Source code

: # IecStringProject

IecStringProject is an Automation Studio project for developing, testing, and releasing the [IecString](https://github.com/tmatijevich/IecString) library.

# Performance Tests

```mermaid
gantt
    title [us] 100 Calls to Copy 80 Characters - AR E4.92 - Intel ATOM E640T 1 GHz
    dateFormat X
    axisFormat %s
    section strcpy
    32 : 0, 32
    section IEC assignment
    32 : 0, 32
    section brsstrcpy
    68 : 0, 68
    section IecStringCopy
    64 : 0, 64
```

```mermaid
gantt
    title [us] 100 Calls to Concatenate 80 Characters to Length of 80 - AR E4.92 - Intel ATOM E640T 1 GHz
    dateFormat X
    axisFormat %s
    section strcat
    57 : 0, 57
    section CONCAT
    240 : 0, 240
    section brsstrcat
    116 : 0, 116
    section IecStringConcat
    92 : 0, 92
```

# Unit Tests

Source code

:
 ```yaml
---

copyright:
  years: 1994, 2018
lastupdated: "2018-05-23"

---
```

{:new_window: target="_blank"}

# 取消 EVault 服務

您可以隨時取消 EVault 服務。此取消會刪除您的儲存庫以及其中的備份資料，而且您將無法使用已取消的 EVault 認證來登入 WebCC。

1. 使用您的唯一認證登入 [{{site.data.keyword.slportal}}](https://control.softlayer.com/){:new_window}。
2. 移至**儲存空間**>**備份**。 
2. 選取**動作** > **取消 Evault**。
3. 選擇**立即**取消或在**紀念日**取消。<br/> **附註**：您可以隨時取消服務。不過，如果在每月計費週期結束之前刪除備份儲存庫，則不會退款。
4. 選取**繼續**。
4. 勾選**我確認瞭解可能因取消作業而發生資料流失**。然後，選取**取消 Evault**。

::::::::

• **What you will do**
Please report every line of the records above that contains the word "https".

• **Worked solution**
IecStringProject is an Automation Studio project for developing, testing, and releasing the [IecString](https://github.com/tmatijevich/IecString) library.
1. 使用您的唯一認證登入 [{{site.data.keyword.slportal}}](https://control.softlayer.com/){:new_window}。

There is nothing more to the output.